Elizabeth (“neo-vaudeville”) Stephens, Acting Director Centre for the History of European Discourses at the University of Queensland, recently wrote me on hearing of the ALR’s impending closure and she asked that her comments be made public. So here, in conclusion, they are:

“That there should be any question regarding the ALR’s future seems inconceivable to me.  In the first instance, as the Australian equivalent to the Times or London Reviews of Books, the publication plays a vital role in Australian cultural life. Secondly, however, the ALR plays a more specific role central to the Go8 universities’ core goals, providing an outlet for publication to a general audience — and hence public engagement.  In the case of my own recent article, I was receiving positive email feedback from around the world even before the start of business the day it appeared. That article has been linked extensively throughout professional and performance communities, and was probably read by more people before lunchtime than everything else I have written put together.”

Partisan media:

Glen Frost writes: Re. “Is there any benefit in partisan media?” (yesterday, item 8). A clear difference between the US media dynamic and Australia, is that Australia has a large publically funded national broadcaster (ok, international now, what with that web sites, and the Aerobics/News Channel for Asia) with a “guarantee of service” (i.e. legislative charter requiring at least 1 ABC service to 99% of the population).

Let us not forget the efforts our dear elected politicians go to in lobbying for additional funding to get extra ABC services to our/their electorates (e.g. Triple J for the yoof) for every triennial funding period.

It is ironic that whilst some inner-city right winger is slamming the ABC and asking for cuts, their regional and rural counterparts are begging the government for extra ABC services for their information poor electorates. Proof yet again that we live in a divided nation — divided by access to media as well as the infrastructure to deliver media diversity.

Code of conduct:

Chris O’Mara writes: Re. “Cracking the code and regulating the wild west of online media” (yesterday, item 15). I think the big issue is the relevance of the Press Council. The Press Council is funded by the very publications it is supposed to regulate. Hardly an independent body with powers to enforce regulation. Put simply if a publisher disagrees with a Press Council decision, the publisher can choose to ignore the Press Council and the ramifications are — nil.
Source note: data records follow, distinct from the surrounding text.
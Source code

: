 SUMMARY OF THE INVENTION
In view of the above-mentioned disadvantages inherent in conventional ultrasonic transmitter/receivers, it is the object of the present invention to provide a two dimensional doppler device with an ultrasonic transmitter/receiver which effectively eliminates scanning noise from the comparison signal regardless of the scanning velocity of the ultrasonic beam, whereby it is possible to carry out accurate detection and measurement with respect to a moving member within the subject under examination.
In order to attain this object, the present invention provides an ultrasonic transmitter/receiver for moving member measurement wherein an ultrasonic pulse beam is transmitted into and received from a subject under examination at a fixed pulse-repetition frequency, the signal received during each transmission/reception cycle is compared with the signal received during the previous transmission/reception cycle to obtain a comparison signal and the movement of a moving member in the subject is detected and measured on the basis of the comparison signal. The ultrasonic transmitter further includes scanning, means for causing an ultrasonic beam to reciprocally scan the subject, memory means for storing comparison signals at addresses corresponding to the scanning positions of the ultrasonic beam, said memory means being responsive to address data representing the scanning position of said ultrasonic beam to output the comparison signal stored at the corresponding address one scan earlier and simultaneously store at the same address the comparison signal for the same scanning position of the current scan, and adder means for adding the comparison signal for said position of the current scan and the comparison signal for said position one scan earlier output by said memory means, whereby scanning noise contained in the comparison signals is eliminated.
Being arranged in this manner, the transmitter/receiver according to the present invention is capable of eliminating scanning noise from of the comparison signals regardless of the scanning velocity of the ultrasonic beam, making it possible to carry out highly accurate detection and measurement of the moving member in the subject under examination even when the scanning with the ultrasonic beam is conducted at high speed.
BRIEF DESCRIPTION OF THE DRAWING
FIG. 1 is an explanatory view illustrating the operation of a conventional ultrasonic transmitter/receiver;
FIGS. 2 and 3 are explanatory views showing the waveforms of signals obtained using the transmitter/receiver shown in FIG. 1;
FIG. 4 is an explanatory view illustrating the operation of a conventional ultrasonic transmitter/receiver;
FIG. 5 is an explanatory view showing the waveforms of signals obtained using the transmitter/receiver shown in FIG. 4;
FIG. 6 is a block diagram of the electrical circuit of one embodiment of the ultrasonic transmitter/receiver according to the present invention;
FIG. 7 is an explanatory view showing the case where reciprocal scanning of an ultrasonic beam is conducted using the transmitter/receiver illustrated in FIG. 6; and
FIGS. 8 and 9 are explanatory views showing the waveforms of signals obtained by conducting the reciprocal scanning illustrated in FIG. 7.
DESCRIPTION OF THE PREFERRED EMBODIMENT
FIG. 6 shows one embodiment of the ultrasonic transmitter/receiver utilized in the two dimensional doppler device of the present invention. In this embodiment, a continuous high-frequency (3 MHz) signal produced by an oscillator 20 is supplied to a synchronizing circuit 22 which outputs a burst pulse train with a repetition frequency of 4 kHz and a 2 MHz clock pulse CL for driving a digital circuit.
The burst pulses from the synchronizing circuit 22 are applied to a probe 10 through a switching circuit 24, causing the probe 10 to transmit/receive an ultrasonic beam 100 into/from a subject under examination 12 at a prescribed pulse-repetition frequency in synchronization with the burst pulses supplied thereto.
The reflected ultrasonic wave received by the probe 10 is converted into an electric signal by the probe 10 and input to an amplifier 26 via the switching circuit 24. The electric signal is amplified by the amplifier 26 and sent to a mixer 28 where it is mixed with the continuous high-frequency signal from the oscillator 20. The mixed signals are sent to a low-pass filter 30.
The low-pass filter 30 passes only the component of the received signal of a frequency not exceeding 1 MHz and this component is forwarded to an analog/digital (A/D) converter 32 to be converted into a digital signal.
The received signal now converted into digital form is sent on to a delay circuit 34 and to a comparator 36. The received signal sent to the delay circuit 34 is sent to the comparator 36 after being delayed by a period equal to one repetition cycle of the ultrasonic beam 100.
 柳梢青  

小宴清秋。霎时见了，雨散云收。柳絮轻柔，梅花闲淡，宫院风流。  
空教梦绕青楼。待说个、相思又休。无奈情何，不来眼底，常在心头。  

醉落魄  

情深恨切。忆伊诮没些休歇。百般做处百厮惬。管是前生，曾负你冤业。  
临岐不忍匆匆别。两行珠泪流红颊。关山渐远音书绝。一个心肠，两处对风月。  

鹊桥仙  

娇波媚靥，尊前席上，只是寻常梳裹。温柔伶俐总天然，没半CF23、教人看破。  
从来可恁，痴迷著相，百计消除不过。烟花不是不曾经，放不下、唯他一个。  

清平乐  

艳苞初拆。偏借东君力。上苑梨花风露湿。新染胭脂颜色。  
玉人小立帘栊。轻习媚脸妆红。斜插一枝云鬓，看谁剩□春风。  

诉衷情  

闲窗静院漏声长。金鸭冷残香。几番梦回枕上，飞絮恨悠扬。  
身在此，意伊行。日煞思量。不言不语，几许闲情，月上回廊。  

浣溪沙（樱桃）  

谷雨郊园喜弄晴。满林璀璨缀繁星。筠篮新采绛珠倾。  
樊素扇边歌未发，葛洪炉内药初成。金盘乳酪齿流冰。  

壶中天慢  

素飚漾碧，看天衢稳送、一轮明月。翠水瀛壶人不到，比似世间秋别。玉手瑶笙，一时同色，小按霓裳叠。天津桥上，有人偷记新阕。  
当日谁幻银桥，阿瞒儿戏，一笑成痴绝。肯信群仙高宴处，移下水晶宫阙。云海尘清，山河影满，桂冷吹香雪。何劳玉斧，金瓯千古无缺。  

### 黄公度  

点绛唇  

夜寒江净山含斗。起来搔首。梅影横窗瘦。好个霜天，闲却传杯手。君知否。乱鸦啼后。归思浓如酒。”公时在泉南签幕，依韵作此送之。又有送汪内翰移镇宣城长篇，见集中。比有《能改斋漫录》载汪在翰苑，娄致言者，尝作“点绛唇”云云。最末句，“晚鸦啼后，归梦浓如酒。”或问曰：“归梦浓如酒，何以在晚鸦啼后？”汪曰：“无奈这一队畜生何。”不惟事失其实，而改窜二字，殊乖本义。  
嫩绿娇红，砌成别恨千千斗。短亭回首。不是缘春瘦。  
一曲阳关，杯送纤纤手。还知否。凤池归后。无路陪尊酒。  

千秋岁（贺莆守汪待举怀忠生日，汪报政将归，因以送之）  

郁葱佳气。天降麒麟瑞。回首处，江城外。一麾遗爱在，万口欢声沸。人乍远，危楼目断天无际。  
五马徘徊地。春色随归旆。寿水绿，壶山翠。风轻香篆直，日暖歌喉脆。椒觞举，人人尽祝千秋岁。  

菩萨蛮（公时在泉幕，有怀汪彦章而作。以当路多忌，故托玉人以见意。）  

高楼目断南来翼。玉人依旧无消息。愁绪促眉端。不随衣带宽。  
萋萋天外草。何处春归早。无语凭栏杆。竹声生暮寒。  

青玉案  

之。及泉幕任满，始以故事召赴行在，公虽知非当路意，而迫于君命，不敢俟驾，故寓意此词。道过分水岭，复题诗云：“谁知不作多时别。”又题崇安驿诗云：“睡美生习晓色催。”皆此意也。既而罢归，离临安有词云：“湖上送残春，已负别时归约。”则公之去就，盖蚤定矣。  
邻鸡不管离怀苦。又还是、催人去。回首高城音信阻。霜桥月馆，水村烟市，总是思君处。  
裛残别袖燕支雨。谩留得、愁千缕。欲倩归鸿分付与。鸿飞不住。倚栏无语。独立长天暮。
What is needed is a body that has the authority to investigate, enforce regulation and has the power to inflict penalties when required. A single body such as ACMA is the only transparent way forward for both Press and online regulation. The Press Council is a spent force that has failed to impose itself on the publications that fund it.

Essential:

Craig Snyder writes:  Re. “Essential: we’ll cop a carbon tax with compensation” (yesterday, item 4). Jason Whittaker takes a curious approach to reading survey results. He states that “… Essential also quizzed its panel on terrorism and security. Most believe the world — and Australia — is less safe now than it was 10 years ago.” To support this the total not safe figure is 36%. However, the largest group 42% of the total felt that Australia’s security was about the same.

I expect News Limited to beat up a threat but not Crikey!

Manne and The Oz:

Mungo MacCallum writes: Re. “Rundle: a collector’s piece for the ages, The Oz on Manne” (yesterday, item 3). I was present at the Byron Shire Writers Festival when Robert Manne explained to Weekend Australian editor Nick Cater that he was reluctant to write for the Murdoch press because he did not want to give it legitimacy. I share Manne’s misgivings but for reasons which have as much to do with taste as ideology.

To contribute to the Weekend Australian I would have to head my copy: for Nick Cater. Just say it aloud and you will appreciate the problem.